Rob de Nijs en zijn vrouw Jet kunnen sinds kort weer samen slapen, zo lezen we in Weekend.
“Dankzij een koppelbed. Dat is echt fantastisch”, licht Jet toe. “Vroeger sliepen wij boven, maar Rob kon dat niet meer. Toen hebben wij ons huis verbouwd, waarbij we beneden een slaapkamer realiseerden. Toen Rob thuiskwam na een revalidatieperiode, gingen wij beneden slapen.”
Door dit koppelbed kan het paar nu eindelijk terug bij elkaar slapen. “Mensen zeggen wel: ‘Het maakt toch niet zoveel uit? Zet je er gewoon een ander bed naast.’ Maar dat is het nou net … Dat andere bed gaat bijvoorbeeld niet mee omhoog, of de matrassen sluiten niet aan. Het gaat er juist om dat je op dezelfde hoogte ligt, dat je elkaar kunt aanraken. Dat je dichtbij elkaar kunt zijn en naar elkaar toe kunt rollen. Dat maakt het zo mooi. Zo liggen we nu gewoon in een tweepersoonsbed.”

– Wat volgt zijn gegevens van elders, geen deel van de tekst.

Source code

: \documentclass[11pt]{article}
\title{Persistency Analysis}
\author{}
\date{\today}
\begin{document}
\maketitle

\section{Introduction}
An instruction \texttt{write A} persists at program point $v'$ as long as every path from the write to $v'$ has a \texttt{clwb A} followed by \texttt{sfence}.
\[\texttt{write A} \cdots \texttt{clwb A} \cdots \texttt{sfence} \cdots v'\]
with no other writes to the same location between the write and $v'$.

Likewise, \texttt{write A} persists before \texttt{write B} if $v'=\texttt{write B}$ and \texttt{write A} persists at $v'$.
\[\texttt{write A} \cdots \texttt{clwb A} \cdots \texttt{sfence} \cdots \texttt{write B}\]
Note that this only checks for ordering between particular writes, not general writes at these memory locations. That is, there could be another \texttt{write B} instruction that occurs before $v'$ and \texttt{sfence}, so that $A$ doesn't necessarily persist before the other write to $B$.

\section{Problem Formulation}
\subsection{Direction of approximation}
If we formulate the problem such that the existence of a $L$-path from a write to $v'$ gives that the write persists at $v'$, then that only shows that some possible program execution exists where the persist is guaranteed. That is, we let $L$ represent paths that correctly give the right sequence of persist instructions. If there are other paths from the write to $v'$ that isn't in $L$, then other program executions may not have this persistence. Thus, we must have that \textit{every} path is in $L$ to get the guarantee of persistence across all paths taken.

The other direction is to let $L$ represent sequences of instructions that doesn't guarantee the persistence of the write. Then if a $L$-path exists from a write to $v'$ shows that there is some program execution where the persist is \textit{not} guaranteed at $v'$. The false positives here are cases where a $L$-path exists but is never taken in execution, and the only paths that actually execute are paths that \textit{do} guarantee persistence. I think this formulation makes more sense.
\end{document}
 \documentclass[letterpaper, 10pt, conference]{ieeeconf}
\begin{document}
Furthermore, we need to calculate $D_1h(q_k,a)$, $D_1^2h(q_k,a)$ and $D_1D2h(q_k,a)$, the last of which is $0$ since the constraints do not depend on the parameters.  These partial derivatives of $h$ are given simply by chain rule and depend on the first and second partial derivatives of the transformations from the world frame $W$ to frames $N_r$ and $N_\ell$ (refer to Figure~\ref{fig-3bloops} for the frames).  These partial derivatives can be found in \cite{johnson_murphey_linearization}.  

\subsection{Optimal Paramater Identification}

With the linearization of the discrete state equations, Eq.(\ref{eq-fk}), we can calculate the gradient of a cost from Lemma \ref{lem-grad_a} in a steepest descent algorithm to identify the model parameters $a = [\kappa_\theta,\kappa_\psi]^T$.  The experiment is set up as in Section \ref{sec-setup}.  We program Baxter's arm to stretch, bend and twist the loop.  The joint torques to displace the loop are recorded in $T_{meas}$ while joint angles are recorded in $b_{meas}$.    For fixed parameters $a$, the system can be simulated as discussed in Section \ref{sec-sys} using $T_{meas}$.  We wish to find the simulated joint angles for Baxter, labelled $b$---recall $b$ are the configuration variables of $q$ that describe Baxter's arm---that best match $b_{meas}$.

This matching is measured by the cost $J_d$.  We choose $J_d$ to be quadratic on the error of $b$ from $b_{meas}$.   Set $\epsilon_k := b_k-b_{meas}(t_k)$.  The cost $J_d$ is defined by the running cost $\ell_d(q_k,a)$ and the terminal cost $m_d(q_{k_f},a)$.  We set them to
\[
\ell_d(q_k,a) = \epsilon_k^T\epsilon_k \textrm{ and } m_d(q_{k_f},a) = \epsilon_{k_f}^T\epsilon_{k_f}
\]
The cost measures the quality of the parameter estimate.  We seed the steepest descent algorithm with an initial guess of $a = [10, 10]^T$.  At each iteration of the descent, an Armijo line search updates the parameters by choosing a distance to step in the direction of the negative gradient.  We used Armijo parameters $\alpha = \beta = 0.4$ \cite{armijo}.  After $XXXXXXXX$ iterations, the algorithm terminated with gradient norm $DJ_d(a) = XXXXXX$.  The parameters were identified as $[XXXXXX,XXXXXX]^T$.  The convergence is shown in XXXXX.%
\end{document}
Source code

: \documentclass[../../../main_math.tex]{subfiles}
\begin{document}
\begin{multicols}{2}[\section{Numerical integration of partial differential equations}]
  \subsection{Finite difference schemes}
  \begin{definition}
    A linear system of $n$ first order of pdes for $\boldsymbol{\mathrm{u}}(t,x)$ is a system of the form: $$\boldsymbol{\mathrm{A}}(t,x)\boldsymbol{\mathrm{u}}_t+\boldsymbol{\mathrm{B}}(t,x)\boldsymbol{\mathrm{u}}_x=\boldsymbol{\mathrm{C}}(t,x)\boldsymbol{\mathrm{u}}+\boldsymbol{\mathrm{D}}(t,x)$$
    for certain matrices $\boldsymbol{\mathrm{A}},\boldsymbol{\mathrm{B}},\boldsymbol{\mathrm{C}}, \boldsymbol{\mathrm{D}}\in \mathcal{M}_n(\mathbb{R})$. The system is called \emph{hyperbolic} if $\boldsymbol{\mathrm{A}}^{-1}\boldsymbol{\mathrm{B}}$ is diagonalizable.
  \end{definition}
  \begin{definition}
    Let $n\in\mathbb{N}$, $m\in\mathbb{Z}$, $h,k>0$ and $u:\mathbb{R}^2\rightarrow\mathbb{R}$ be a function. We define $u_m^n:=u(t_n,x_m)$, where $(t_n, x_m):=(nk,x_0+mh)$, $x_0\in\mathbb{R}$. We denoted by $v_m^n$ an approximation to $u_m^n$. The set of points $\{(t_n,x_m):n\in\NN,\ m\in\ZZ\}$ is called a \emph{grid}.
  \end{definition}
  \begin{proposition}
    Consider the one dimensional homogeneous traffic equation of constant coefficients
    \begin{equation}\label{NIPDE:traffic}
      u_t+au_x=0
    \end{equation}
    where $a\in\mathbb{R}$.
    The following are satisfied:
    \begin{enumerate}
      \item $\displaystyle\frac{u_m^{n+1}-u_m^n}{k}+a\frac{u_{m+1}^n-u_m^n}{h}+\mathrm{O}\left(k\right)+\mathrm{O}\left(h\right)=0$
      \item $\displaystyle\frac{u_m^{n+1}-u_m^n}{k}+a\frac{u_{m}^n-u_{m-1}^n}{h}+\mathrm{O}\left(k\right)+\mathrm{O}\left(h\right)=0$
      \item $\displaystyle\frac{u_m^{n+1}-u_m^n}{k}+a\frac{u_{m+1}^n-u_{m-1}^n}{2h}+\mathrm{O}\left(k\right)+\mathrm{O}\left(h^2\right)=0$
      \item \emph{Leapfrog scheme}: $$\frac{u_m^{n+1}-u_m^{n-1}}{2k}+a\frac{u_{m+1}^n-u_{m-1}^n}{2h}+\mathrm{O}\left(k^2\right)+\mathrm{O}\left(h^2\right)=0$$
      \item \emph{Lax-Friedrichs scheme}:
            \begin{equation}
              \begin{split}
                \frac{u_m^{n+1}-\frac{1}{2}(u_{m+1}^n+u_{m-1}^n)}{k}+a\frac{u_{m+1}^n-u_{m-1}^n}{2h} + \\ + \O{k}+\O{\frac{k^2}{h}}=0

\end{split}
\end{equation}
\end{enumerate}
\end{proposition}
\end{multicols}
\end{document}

Jet had oorspronkelijk geen idee dat dit soort bed bestond, om deze reden wil ze dan maar ook wat graag het bestaan ervan aan de wereld verkondigen. “Want er zijn zoveel voorbeelden van waar het welkom zou zijn geweest. De schoonmoeder van een vriendin van me overleed, en haar schoonvader op leeftijd had nachten naast zijn stervende vrouw in een stoel gezeten. Maar dat hoeft niet, dankzij dit bed. Huisartsen moeten daar iets actiever mee omgaan.”